▶ **Directions**: Output every record below exactly.

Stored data
----
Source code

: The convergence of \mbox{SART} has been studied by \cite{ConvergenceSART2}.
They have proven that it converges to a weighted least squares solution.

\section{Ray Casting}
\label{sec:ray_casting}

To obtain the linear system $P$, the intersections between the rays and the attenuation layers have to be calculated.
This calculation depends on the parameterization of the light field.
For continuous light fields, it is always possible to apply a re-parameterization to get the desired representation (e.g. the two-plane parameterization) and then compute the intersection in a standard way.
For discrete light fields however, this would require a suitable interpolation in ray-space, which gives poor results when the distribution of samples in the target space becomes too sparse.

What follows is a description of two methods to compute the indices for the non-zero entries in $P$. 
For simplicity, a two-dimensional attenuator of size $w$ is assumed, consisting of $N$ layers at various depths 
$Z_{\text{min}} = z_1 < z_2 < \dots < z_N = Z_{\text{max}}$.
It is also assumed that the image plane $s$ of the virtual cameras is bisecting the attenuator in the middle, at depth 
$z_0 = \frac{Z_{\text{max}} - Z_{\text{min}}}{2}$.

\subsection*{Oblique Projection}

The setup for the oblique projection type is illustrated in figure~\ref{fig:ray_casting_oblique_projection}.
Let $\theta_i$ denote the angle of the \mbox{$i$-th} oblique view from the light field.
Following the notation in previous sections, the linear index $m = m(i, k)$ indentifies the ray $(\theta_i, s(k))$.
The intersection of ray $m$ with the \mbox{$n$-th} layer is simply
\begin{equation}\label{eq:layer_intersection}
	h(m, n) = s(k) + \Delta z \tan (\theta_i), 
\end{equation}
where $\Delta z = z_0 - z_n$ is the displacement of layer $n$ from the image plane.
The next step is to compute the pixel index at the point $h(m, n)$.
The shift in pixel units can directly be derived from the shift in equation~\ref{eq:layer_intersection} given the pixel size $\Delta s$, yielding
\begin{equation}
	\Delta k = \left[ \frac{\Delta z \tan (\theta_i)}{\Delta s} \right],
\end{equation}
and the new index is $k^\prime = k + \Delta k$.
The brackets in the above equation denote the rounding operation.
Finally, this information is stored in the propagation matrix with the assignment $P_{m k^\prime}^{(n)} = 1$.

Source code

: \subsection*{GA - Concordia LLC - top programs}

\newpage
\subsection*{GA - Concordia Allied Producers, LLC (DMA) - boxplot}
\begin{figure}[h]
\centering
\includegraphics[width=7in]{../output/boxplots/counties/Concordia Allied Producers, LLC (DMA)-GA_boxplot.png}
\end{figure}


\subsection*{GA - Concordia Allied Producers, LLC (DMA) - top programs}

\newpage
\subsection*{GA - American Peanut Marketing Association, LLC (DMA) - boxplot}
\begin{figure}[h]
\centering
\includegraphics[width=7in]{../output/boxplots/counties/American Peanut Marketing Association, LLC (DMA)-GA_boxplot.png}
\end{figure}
----
▶ **Solution to the problem**:
Source code

: The convergence of \mbox{SART} has been studied by \cite{ConvergenceSART2}.
They have proven that it converges to a weighted least squares solution.

\section{Ray Casting}
\label{sec:ray_casting}

To obtain the linear system $P$, the intersections between the rays and the attenuation layers have to be calculated.
This calculation depends on the parameterization of the light field.
For continuous light fields, it is always possible to apply a re-parameterization to get the desired representation (e.g. the two-plane parameterization) and then compute the intersection in a standard way.
For discrete light fields however, this would require a suitable interpolation in ray-space, which gives poor results when the distribution of samples in the target space becomes too sparse.

What follows is a description of two methods to compute the indices for the non-zero entries in $P$. 
For simplicity, a two-dimensional attenuator of size $w$ is assumed, consisting of $N$ layers at various depths 
$Z_{\text{min}} = z_1 < z_2 < \dots < z_N = Z_{\text{max}}$.
It is also assumed that the image plane $s$ of the virtual cameras is bisecting the attenuator in the middle, at depth 
$z_0 = \frac{Z_{\text{max}} - Z_{\text{min}}}{2}$.

\subsection*{Oblique Projection}

The setup for the oblique projection type is illustrated in figure~\ref{fig:ray_casting_oblique_projection}.
Let $\theta_i$ denote the angle of the \mbox{$i$-th} oblique view from the light field.
Following the notation in previous sections, the linear index $m = m(i, k)$ indentifies the ray $(\theta_i, s(k))$.
The intersection of ray $m$ with the \mbox{$n$-th} layer is simply
\begin{equation}\label{eq:layer_intersection}
	h(m, n) = s(k) + \Delta z \tan (\theta_i), 
\end{equation}
where $\Delta z = z_0 - z_n$ is the displacement of layer $n$ from the image plane.
The next step is to compute the pixel index at the point $h(m, n)$.
The shift in pixel units can directly be derived from the shift in equation~\ref{eq:layer_intersection} given the pixel size $\Delta s$, yielding
\begin{equation}
	\Delta k = \left[ \frac{\Delta z \tan (\theta_i)}{\Delta s} \right],
\end{equation}
and the new index is $k^\prime = k + \Delta k$.
The brackets in the above equation denote the rounding operation.
Finally, this information is stored in the propagation matrix with the assignment $P_{m k^\prime}^{(n)} = 1$.

Source code

: \subsection*{GA - Concordia LLC - top programs}

\newpage
\subsection*{GA - Concordia Allied Producers, LLC (DMA) - boxplot}
\begin{figure}[h]
\centering
\includegraphics[width=7in]{../output/boxplots/counties/Concordia Allied Producers, LLC (DMA)-GA_boxplot.png}
\end{figure}


\subsection*{GA - Concordia Allied Producers, LLC (DMA) - top programs}

\newpage
\subsection*{GA - American Peanut Marketing Association, LLC (DMA) - boxplot}
\begin{figure}[h]
\centering
\includegraphics[width=7in]{../output/boxplots/counties/American Peanut Marketing Association, LLC (DMA)-GA_boxplot.png}
\end{figure}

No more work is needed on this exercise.